EXERCISE GOAL: Gather the lines below that include the string "instructions", copying each in full.

# # # # #

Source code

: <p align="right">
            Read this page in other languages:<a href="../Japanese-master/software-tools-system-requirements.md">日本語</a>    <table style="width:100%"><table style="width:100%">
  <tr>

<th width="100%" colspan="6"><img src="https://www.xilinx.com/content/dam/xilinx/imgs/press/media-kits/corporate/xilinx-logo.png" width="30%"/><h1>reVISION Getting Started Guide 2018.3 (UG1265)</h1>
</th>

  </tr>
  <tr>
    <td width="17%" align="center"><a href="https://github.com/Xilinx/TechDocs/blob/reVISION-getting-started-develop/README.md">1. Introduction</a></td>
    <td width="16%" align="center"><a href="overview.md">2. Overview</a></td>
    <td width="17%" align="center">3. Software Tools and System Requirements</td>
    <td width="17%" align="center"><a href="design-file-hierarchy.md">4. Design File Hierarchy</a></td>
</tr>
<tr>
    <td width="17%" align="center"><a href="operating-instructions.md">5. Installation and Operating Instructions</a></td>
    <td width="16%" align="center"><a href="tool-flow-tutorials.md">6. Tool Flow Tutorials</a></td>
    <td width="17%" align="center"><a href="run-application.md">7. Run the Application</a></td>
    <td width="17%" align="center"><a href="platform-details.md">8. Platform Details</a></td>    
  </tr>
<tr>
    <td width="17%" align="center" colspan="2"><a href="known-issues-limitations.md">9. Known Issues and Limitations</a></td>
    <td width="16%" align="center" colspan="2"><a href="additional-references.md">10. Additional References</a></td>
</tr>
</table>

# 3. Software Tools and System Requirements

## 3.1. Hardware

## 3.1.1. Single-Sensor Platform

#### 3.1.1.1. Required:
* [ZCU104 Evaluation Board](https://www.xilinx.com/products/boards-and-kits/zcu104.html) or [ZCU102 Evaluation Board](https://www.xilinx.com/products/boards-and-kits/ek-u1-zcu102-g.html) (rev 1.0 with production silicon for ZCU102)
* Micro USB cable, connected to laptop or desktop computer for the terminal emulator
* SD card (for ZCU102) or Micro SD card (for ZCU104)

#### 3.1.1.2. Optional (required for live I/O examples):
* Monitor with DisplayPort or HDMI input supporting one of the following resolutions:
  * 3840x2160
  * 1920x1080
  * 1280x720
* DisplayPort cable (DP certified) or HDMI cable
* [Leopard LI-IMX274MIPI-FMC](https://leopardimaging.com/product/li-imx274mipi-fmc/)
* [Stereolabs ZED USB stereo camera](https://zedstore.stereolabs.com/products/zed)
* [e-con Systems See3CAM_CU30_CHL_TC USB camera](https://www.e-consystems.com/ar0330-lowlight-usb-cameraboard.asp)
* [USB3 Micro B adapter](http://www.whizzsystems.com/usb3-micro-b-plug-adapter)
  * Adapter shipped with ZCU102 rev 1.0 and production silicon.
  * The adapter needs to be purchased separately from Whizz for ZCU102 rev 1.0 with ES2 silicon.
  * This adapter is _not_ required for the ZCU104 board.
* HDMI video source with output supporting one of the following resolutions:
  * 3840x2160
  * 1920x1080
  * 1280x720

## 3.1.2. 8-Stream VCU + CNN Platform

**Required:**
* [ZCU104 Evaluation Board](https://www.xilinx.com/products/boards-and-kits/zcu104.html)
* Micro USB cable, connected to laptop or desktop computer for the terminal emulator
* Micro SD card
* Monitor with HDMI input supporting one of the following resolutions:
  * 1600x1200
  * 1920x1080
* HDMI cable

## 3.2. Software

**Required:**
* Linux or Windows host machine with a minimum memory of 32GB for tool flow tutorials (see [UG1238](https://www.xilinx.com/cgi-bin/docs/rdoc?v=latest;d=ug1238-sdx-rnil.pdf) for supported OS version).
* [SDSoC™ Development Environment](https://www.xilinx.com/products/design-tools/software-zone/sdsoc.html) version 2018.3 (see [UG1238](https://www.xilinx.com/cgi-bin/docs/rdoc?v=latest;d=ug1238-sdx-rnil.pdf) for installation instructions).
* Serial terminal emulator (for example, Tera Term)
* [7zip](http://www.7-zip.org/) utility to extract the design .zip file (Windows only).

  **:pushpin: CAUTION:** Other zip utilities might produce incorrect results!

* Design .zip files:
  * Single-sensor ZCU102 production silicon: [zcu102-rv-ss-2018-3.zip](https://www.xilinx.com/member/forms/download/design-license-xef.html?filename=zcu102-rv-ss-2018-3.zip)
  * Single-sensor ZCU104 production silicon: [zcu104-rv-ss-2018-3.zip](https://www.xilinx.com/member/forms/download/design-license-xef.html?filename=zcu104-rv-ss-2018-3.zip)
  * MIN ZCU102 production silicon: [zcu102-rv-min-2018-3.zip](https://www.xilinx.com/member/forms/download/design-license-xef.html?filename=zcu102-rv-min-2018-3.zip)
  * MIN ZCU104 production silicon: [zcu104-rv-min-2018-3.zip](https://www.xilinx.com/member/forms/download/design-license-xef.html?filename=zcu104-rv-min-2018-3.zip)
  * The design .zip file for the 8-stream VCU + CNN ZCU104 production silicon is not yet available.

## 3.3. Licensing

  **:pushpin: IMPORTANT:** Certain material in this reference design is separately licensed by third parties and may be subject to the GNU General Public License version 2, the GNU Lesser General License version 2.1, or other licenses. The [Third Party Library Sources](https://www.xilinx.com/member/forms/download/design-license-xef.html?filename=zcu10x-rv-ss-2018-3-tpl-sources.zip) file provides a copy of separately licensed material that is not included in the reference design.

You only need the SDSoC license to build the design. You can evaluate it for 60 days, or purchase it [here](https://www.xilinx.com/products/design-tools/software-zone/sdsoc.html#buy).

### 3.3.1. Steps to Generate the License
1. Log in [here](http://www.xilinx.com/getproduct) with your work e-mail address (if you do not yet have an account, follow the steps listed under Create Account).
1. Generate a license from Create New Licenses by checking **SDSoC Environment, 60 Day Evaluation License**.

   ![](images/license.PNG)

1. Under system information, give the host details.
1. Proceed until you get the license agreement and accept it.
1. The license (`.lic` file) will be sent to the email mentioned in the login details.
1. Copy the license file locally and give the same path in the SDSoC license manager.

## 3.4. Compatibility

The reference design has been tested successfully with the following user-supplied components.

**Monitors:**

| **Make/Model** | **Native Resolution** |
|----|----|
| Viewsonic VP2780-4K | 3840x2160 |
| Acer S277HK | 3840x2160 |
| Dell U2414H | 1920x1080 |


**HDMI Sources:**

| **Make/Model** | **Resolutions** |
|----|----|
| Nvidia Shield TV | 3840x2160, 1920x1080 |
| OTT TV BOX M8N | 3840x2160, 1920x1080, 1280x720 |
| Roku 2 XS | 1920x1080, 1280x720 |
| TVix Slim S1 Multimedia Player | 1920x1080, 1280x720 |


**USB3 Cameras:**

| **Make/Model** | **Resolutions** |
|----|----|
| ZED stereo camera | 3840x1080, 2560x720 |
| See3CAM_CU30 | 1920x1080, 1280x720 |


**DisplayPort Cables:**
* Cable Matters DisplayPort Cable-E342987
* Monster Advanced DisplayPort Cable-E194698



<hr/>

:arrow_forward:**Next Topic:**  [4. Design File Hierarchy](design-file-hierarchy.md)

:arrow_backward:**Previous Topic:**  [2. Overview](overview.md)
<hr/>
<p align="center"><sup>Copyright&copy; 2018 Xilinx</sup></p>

# # # # #

TASK ANSWER:
    <td width="17%" align="center"><a href="operating-instructions.md">5. Installation and Operating Instructions</a></td>
* [SDSoC™ Development Environment](https://www.xilinx.com/products/design-tools/software-zone/sdsoc.html) version 2018.3 (see [UG1238](https://www.xilinx.com/cgi-bin/docs/rdoc?v=latest;d=ug1238-sdx-rnil.pdf) for installation instructions).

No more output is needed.